3) If you are hired to write from a pitch, you'll most times get the cash after submitting the finished product. Also, the "rights" to the pitch/story can be optioned without a completed screenplay.
4) More often than not, they'll wait until you submit a final draft, THEN they'll let a stranger butcher it. If he/she changes enough of your original idea, you might end up with a story by credit.
10-08-2001, 03:52 PM
1) You don't have to be produced, but to get the meeting in the first place you have to have a hot script - so that they WANT to meet with you.
Since you say you have 2 scripts set up at studios already, this shouldn't be a problem for you.
2) You can't protect an idea, only the EXECUTION of an idea. Basically, they can rip off your idea... but then they wouldn't have you to write it. The reason why they have the meeting with you in the first place is because of your WRITING. If your writing isn't any good - no meeting (unless you have a good agent). A pitch meeting isn't so much about the pitch, it's about hiring YOU to write a script. The want your writing skills.
3) Usually these are step deals. You get money for completing each step. You don't get paid for the pitch - you get paid for writing the script based on the pitch.
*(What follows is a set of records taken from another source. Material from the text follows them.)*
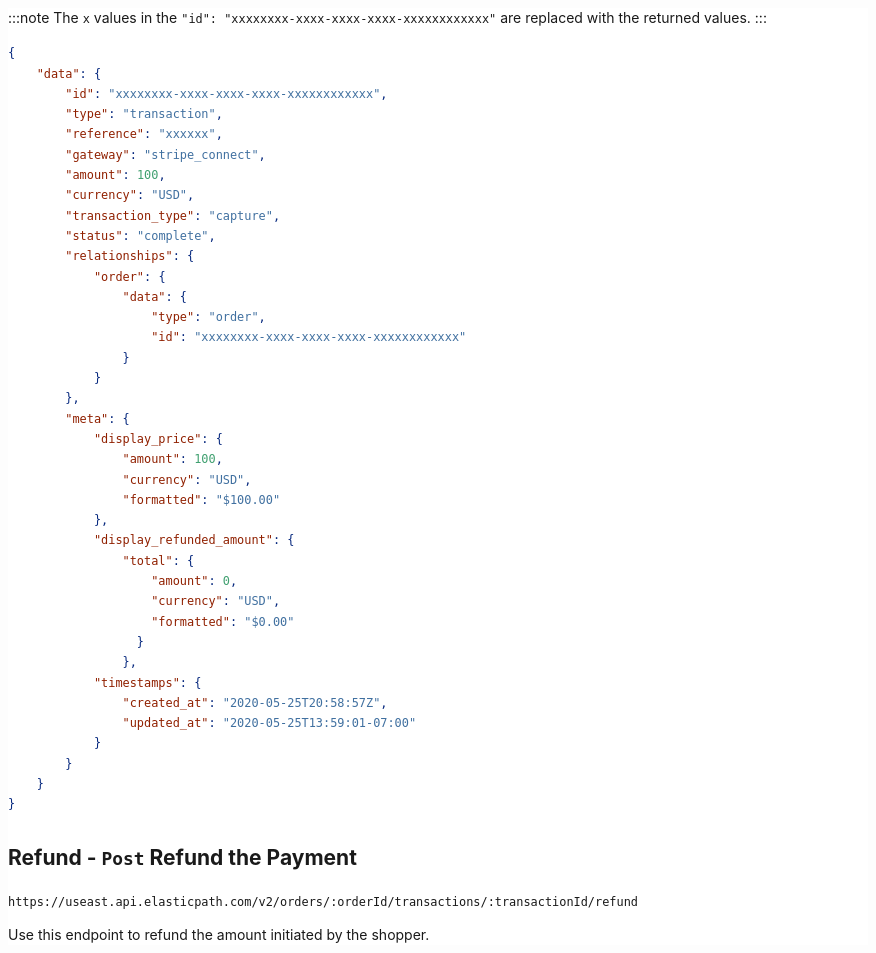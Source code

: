:::note
The `x` values in the `"id": "xxxxxxxx-xxxx-xxxx-xxxx-xxxxxxxxxxxx"` are replaced with the returned values.
:::

```json
{
    "data": {
        "id": "xxxxxxxx-xxxx-xxxx-xxxx-xxxxxxxxxxxx",
        "type": "transaction",
        "reference": "xxxxxx",
        "gateway": "stripe_connect",
        "amount": 100,
        "currency": "USD",
        "transaction_type": "capture",
        "status": "complete",
        "relationships": {
            "order": {
                "data": {
                    "type": "order",
                    "id": "xxxxxxxx-xxxx-xxxx-xxxx-xxxxxxxxxxxx"
                }
            }
        },
        "meta": {
            "display_price": {
                "amount": 100,
                "currency": "USD",
                "formatted": "$100.00"
            },
            "display_refunded_amount": {
                "total": {
                    "amount": 0,
                    "currency": "USD",
                    "formatted": "$0.00"
                  }
                },
            "timestamps": {
                "created_at": "2020-05-25T20:58:57Z",
                "updated_at": "2020-05-25T13:59:01-07:00"
            }
        }
    }
}
```

## Refund - `Post` Refund the Payment

```http
https://useast.api.elasticpath.com/v2/orders/:orderId/transactions/:transactionId/refund
```

Use this endpoint to refund the amount initiated by the shopper.
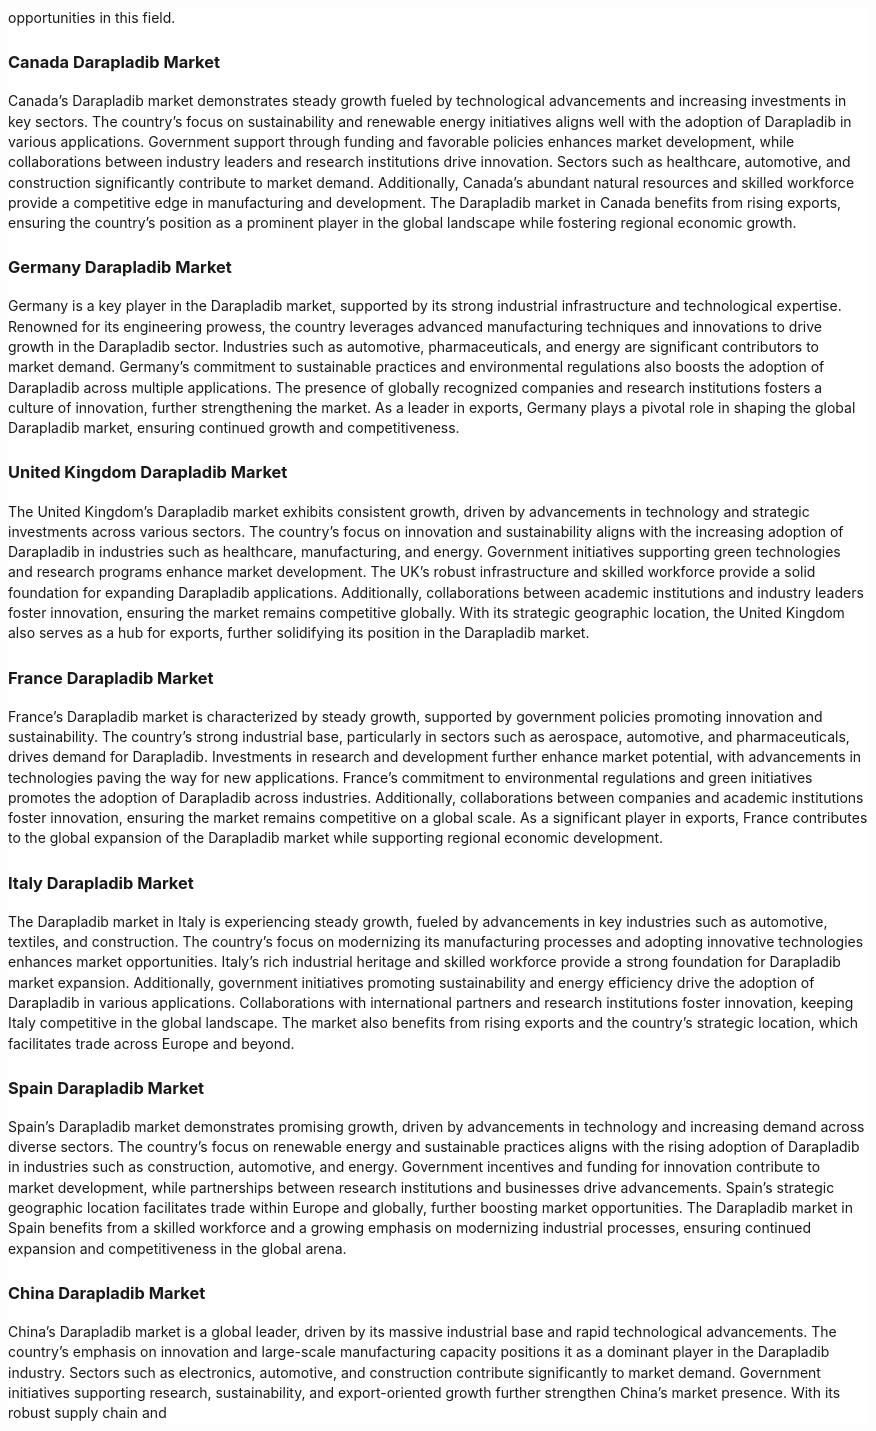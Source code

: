 opportunities in this field.</p><h3>Canada Darapladib Market</h3><p>Canada&rsquo;s Darapladib market demonstrates steady growth fueled by technological advancements and increasing investments in key sectors. The country&rsquo;s focus on sustainability and renewable energy initiatives aligns well with the adoption of Darapladib in various applications. Government support through funding and favorable policies enhances market development, while collaborations between industry leaders and research institutions drive innovation. Sectors such as healthcare, automotive, and construction significantly contribute to market demand. Additionally, Canada&rsquo;s abundant natural resources and skilled workforce provide a competitive edge in manufacturing and development. The Darapladib market in Canada benefits from rising exports, ensuring the country&rsquo;s position as a prominent player in the global landscape while fostering regional economic growth.</p><h3>Germany Darapladib Market</h3><p>Germany is a key player in the Darapladib market, supported by its strong industrial infrastructure and technological expertise. Renowned for its engineering prowess, the country leverages advanced manufacturing techniques and innovations to drive growth in the Darapladib sector. Industries such as automotive, pharmaceuticals, and energy are significant contributors to market demand. Germany&rsquo;s commitment to sustainable practices and environmental regulations also boosts the adoption of Darapladib across multiple applications. The presence of globally recognized companies and research institutions fosters a culture of innovation, further strengthening the market. As a leader in exports, Germany plays a pivotal role in shaping the global Darapladib market, ensuring continued growth and competitiveness.</p><h3>United Kingdom Darapladib Market</h3><p>The United Kingdom&rsquo;s Darapladib market exhibits consistent growth, driven by advancements in technology and strategic investments across various sectors. The country&rsquo;s focus on innovation and sustainability aligns with the increasing adoption of Darapladib in industries such as healthcare, manufacturing, and energy. Government initiatives supporting green technologies and research programs enhance market development. The UK&rsquo;s robust infrastructure and skilled workforce provide a solid foundation for expanding Darapladib applications. Additionally, collaborations between academic institutions and industry leaders foster innovation, ensuring the market remains competitive globally. With its strategic geographic location, the United Kingdom also serves as a hub for exports, further solidifying its position in the Darapladib market.</p><h3>France Darapladib Market</h3><p>France&rsquo;s Darapladib market is characterized by steady growth, supported by government policies promoting innovation and sustainability. The country&rsquo;s strong industrial base, particularly in sectors such as aerospace, automotive, and pharmaceuticals, drives demand for Darapladib. Investments in research and development further enhance market potential, with advancements in technologies paving the way for new applications. France&rsquo;s commitment to environmental regulations and green initiatives promotes the adoption of Darapladib across industries. Additionally, collaborations between companies and academic institutions foster innovation, ensuring the market remains competitive on a global scale. As a significant player in exports, France contributes to the global expansion of the Darapladib market while supporting regional economic development.</p><h3>Italy Darapladib Market</h3><p>The Darapladib market in Italy is experiencing steady growth, fueled by advancements in key industries such as automotive, textiles, and construction. The country&rsquo;s focus on modernizing its manufacturing processes and adopting innovative technologies enhances market opportunities. Italy&rsquo;s rich industrial heritage and skilled workforce provide a strong foundation for Darapladib market expansion. Additionally, government initiatives promoting sustainability and energy efficiency drive the adoption of Darapladib in various applications. Collaborations with international partners and research institutions foster innovation, keeping Italy competitive in the global landscape. The market also benefits from rising exports and the country&rsquo;s strategic location, which facilitates trade across Europe and beyond.</p><h3>Spain Darapladib Market</h3><p>Spain&rsquo;s Darapladib market demonstrates promising growth, driven by advancements in technology and increasing demand across diverse sectors. The country&rsquo;s focus on renewable energy and sustainable practices aligns with the rising adoption of Darapladib in industries such as construction, automotive, and energy. Government incentives and funding for innovation contribute to market development, while partnerships between research institutions and businesses drive advancements. Spain&rsquo;s strategic geographic location facilitates trade within Europe and globally, further boosting market opportunities. The Darapladib market in Spain benefits from a skilled workforce and a growing emphasis on modernizing industrial processes, ensuring continued expansion and competitiveness in the global arena.</p><h3>China Darapladib Market</h3><p>China&rsquo;s Darapladib market is a global leader, driven by its massive industrial base and rapid technological advancements. The country&rsquo;s emphasis on innovation and large-scale manufacturing capacity positions it as a dominant player in the Darapladib industry. Sectors such as electronics, automotive, and construction contribute significantly to market demand. Government initiatives supporting research, sustainability, and export-oriented growth further strengthen China&rsquo;s market presence. With its robust supply chain and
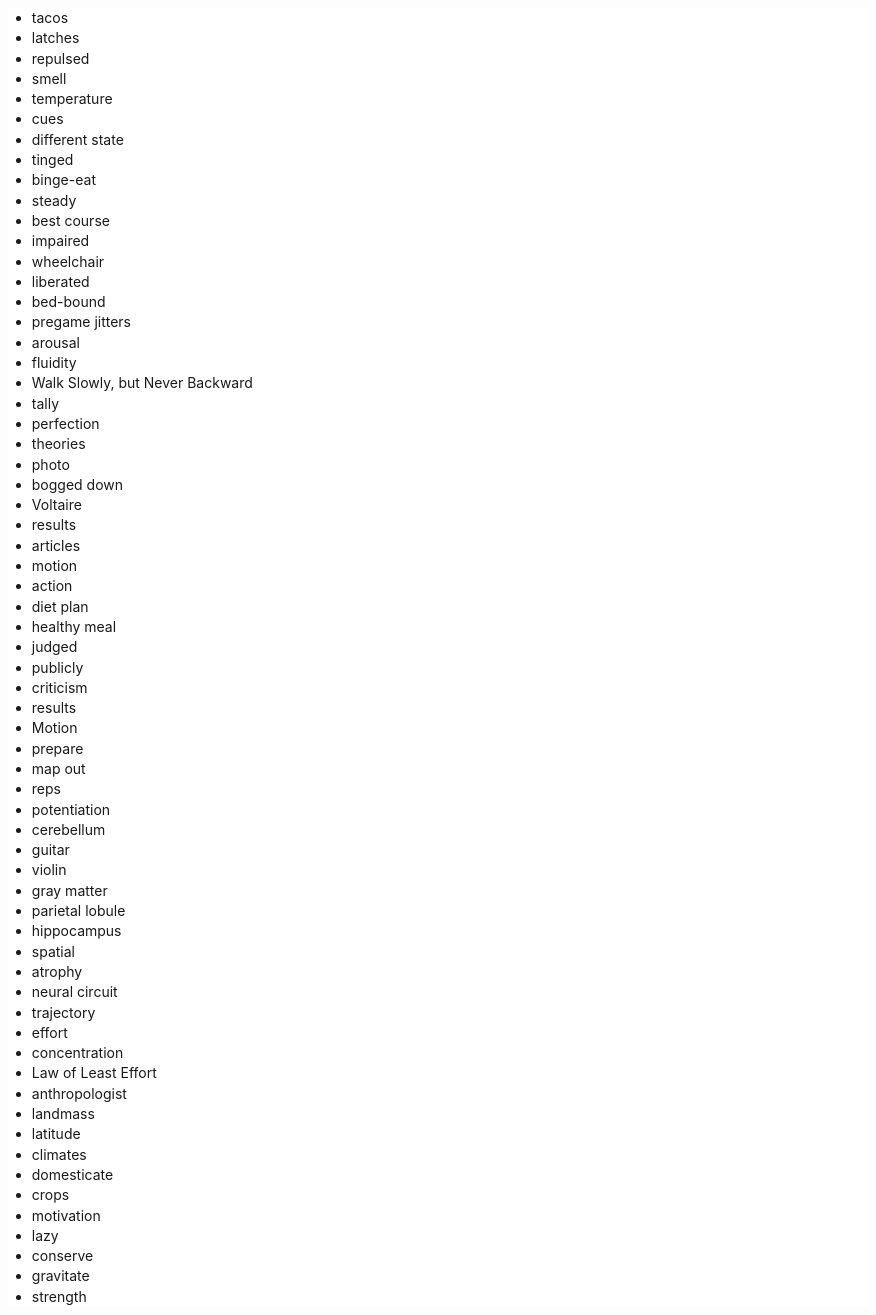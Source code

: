 - tacos
- latches
- repulsed
- smell
- temperature
- cues
- different state
- tinged
- binge-eat
- steady
- best course
- impaired
- wheelchair
- liberated
- bed-bound
- pregame jitters
- arousal
- fluidity
- Walk Slowly, but Never Backward
- tally
- perfection
- theories
- photo
- bogged down
- Voltaire
- results
- articles
- motion
- action
- diet plan
- healthy meal
- judged
- publicly
- criticism
- results
- Motion
- prepare
- map out
- reps
- potentiation
- cerebellum
- guitar
- violin
- gray matter
- parietal lobule
- hippocampus
- spatial
- atrophy
- neural circuit
- trajectory
- effort
- concentration
- Law of Least Effort
- anthropologist
- landmass
- latitude
- climates
- domesticate
- crops
- motivation
- lazy
- conserve
- gravitate
- strength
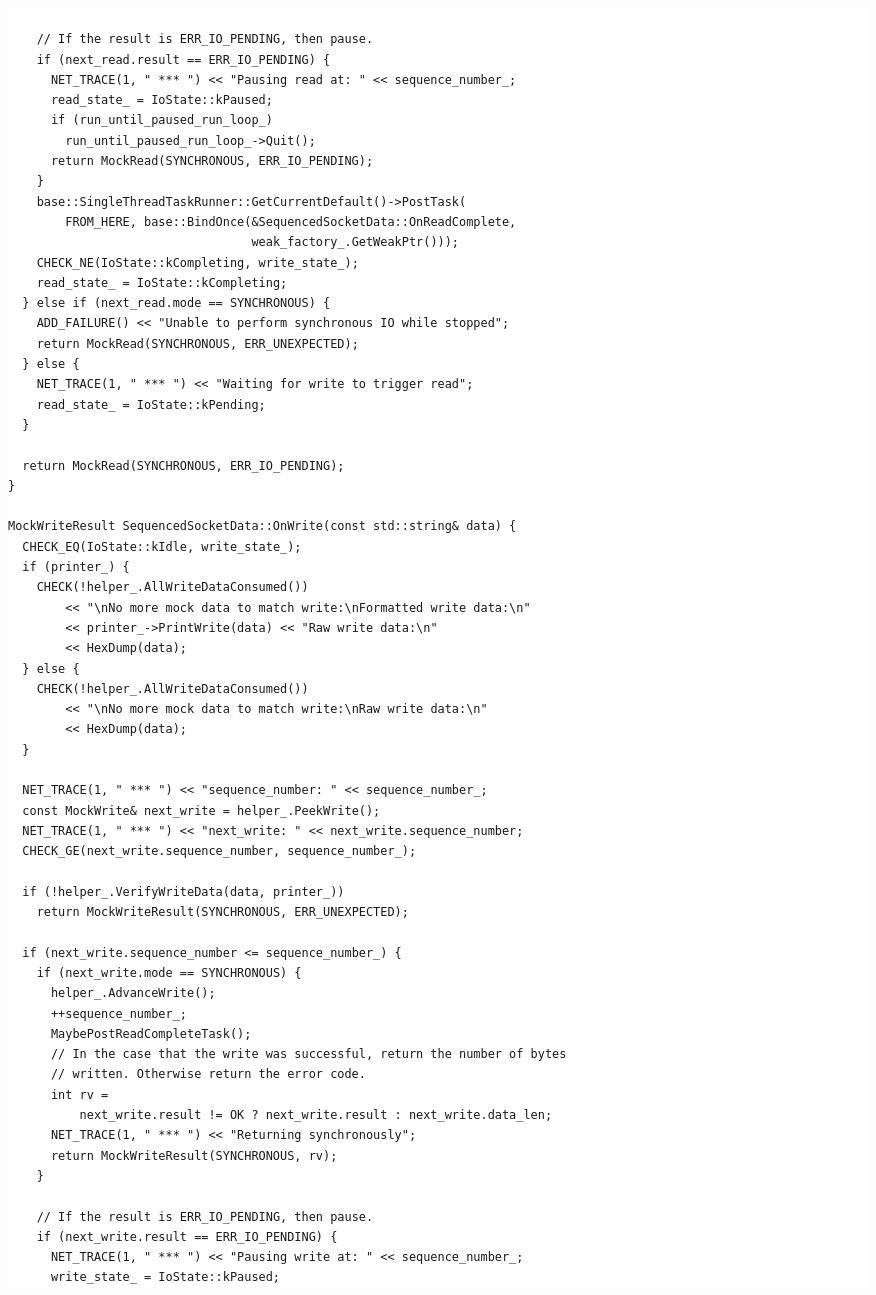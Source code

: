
 ```

    // If the result is ERR_IO_PENDING, then pause.
    if (next_read.result == ERR_IO_PENDING) {
      NET_TRACE(1, " *** ") << "Pausing read at: " << sequence_number_;
      read_state_ = IoState::kPaused;
      if (run_until_paused_run_loop_)
        run_until_paused_run_loop_->Quit();
      return MockRead(SYNCHRONOUS, ERR_IO_PENDING);
    }
    base::SingleThreadTaskRunner::GetCurrentDefault()->PostTask(
        FROM_HERE, base::BindOnce(&SequencedSocketData::OnReadComplete,
                                  weak_factory_.GetWeakPtr()));
    CHECK_NE(IoState::kCompleting, write_state_);
    read_state_ = IoState::kCompleting;
  } else if (next_read.mode == SYNCHRONOUS) {
    ADD_FAILURE() << "Unable to perform synchronous IO while stopped";
    return MockRead(SYNCHRONOUS, ERR_UNEXPECTED);
  } else {
    NET_TRACE(1, " *** ") << "Waiting for write to trigger read";
    read_state_ = IoState::kPending;
  }

  return MockRead(SYNCHRONOUS, ERR_IO_PENDING);
}

MockWriteResult SequencedSocketData::OnWrite(const std::string& data) {
  CHECK_EQ(IoState::kIdle, write_state_);
  if (printer_) {
    CHECK(!helper_.AllWriteDataConsumed())
        << "\nNo more mock data to match write:\nFormatted write data:\n"
        << printer_->PrintWrite(data) << "Raw write data:\n"
        << HexDump(data);
  } else {
    CHECK(!helper_.AllWriteDataConsumed())
        << "\nNo more mock data to match write:\nRaw write data:\n"
        << HexDump(data);
  }

  NET_TRACE(1, " *** ") << "sequence_number: " << sequence_number_;
  const MockWrite& next_write = helper_.PeekWrite();
  NET_TRACE(1, " *** ") << "next_write: " << next_write.sequence_number;
  CHECK_GE(next_write.sequence_number, sequence_number_);

  if (!helper_.VerifyWriteData(data, printer_))
    return MockWriteResult(SYNCHRONOUS, ERR_UNEXPECTED);

  if (next_write.sequence_number <= sequence_number_) {
    if (next_write.mode == SYNCHRONOUS) {
      helper_.AdvanceWrite();
      ++sequence_number_;
      MaybePostReadCompleteTask();
      // In the case that the write was successful, return the number of bytes
      // written. Otherwise return the error code.
      int rv =
          next_write.result != OK ? next_write.result : next_write.data_len;
      NET_TRACE(1, " *** ") << "Returning synchronously";
      return MockWriteResult(SYNCHRONOUS, rv);
    }

    // If the result is ERR_IO_PENDING, then pause.
    if (next_write.result == ERR_IO_PENDING) {
      NET_TRACE(1, " *** ") << "Pausing write at: " << sequence_number_;
      write_state_ = IoState::kPaused;
```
4) You might get cut off after writing a treatment, but usually you get to write the first draft... usually you go through most of the steps (because you're cheap) and they hire other writers later.
The contract isn't much different than the one you signed with those two studios on those two scripts you say you sold in a previous post.
10-08-2001, 04:02 PM
What is the LOC?
If the pitch/story "rights" are optioned how much money
(minimum-maximum) should the writer receive from the
10-08-2001, 04:38 PM
Wait a minute. You've sold two screenplays?
Why aren't you asking your agent/ent. lawyer about this?
The LOC is the Library of congress. You can register intellectual properties with them.
10-11-2001, 09:00 PM
My mistake. What StoryDude actually said was:
"My two scripts are already at a number of major producers (with deals) now."